Directions for this task:
How many lines in the data hold the string "open"? State the number alone.

Extracted records:
________________

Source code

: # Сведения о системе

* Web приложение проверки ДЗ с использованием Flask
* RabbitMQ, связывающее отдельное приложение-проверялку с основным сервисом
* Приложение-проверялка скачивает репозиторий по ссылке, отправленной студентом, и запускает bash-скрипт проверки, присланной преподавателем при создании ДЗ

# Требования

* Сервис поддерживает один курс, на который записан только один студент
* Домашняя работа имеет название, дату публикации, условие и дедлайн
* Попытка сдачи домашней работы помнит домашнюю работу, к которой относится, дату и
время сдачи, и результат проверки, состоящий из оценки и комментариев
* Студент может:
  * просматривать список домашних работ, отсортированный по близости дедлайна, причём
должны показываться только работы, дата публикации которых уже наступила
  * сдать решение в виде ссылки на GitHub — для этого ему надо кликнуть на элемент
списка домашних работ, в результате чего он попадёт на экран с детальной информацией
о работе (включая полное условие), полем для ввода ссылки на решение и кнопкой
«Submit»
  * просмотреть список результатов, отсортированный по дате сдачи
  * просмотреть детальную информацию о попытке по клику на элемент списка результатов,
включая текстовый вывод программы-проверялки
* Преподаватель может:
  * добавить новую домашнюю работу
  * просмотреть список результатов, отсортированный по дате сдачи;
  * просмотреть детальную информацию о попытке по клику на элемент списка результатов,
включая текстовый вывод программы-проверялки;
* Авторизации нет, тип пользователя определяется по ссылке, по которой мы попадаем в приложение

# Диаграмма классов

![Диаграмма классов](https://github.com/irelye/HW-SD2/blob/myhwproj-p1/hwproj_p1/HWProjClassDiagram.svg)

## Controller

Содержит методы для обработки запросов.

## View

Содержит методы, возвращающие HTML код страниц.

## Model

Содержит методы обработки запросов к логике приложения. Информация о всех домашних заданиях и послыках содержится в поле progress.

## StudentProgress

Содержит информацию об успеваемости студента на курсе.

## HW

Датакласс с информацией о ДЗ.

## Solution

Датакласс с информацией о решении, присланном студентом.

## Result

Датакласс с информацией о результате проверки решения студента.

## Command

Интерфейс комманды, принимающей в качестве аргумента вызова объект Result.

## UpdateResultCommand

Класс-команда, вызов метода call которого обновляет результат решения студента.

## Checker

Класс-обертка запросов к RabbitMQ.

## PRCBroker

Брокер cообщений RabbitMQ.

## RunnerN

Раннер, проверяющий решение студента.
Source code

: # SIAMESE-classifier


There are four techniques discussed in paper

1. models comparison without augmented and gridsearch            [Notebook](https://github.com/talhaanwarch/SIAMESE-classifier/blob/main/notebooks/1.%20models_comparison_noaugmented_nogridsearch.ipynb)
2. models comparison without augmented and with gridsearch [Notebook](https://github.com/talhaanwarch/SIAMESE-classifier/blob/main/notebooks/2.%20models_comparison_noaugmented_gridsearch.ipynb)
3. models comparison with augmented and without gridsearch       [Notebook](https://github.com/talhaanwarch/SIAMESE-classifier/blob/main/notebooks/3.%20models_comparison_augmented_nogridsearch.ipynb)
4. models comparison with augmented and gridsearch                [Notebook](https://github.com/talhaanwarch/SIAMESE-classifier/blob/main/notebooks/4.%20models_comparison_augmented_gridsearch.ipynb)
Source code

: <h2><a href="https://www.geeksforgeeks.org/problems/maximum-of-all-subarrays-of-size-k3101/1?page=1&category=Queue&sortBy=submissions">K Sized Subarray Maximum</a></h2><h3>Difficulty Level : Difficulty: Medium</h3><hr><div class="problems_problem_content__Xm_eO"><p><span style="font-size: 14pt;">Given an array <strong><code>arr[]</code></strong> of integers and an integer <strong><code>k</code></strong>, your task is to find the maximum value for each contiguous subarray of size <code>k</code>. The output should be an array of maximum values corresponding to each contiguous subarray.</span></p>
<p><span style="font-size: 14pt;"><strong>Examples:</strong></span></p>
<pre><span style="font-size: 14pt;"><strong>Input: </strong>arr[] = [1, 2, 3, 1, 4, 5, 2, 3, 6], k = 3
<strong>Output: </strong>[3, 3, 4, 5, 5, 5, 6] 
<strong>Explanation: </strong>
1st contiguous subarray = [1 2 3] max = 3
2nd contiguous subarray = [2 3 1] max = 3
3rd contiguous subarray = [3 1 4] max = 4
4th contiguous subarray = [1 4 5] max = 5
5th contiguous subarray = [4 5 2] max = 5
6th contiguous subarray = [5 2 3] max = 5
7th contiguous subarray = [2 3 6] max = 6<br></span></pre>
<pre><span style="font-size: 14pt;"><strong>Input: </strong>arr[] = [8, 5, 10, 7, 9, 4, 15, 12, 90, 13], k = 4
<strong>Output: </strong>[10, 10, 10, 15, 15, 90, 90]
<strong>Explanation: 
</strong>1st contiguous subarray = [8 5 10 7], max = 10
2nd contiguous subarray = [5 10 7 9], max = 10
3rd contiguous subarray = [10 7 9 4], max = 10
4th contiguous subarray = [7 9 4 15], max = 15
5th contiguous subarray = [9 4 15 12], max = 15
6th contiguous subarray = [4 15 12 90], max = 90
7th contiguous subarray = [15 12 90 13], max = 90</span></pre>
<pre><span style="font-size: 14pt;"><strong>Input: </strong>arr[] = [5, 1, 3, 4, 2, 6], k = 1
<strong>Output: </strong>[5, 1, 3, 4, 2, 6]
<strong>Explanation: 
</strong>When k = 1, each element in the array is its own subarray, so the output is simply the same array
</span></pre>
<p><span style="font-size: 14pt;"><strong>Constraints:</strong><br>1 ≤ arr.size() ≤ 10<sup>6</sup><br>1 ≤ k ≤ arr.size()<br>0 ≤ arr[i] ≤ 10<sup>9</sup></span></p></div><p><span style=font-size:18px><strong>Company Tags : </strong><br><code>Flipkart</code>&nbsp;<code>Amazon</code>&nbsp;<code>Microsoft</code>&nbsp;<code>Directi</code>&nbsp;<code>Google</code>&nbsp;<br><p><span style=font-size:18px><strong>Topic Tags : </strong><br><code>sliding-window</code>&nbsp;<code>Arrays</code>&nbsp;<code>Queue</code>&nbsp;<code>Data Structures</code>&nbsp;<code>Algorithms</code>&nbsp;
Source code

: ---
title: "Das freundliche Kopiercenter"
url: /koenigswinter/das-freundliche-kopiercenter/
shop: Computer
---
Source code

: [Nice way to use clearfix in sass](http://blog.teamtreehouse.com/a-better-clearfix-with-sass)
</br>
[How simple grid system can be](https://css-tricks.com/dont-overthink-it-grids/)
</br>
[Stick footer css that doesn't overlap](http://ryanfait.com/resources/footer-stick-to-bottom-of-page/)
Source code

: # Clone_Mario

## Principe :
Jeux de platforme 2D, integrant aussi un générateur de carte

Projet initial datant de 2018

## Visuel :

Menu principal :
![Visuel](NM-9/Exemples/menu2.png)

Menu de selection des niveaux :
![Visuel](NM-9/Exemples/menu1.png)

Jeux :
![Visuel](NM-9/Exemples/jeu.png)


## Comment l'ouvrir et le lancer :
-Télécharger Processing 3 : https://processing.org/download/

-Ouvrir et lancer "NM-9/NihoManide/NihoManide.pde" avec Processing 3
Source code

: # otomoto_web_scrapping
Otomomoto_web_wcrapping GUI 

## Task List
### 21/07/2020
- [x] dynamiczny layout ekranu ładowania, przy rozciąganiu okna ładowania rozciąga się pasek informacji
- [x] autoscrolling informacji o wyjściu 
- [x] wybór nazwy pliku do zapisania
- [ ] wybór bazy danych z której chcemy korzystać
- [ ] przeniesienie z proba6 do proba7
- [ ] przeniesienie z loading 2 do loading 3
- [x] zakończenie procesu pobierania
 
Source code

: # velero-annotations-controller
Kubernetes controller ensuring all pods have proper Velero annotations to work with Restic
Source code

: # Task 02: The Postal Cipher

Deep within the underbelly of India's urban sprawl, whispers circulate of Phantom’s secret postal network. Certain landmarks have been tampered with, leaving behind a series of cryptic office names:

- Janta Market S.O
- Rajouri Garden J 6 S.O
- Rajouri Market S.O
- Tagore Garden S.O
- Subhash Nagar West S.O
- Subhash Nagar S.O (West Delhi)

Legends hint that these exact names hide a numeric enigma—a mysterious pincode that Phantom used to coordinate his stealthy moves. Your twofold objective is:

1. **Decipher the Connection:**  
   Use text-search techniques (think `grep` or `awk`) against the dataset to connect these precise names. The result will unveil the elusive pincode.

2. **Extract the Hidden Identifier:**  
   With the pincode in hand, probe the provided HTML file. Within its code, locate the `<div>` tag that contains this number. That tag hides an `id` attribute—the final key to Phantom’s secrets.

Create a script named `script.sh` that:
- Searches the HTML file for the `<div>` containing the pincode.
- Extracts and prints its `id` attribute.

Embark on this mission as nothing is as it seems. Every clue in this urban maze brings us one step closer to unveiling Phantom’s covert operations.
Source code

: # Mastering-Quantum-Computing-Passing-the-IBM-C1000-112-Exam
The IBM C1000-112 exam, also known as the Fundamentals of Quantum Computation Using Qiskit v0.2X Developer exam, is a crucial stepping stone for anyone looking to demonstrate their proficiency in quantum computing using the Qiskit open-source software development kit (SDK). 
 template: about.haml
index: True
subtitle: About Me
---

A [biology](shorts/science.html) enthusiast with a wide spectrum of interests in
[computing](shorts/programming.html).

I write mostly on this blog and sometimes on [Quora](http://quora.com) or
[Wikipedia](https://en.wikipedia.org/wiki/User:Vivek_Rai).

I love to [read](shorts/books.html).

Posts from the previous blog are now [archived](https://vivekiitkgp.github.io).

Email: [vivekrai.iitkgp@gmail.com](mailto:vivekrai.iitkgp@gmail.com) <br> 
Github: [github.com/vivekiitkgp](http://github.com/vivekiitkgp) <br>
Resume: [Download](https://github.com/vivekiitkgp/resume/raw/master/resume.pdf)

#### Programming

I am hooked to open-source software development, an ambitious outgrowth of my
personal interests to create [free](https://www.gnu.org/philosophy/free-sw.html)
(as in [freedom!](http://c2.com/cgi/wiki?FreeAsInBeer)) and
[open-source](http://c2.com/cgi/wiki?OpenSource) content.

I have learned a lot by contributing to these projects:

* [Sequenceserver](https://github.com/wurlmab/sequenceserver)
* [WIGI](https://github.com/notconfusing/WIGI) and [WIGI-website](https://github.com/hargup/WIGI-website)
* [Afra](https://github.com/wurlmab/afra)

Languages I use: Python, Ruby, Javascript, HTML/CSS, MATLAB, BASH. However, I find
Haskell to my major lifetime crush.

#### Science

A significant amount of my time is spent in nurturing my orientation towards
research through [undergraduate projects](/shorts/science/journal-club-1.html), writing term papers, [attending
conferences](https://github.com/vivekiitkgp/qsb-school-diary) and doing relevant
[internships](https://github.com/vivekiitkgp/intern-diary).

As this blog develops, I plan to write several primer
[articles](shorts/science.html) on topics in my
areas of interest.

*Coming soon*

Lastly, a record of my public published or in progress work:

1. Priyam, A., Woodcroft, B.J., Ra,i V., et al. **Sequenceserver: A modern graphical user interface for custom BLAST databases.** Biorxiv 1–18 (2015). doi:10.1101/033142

________________

The answer:
3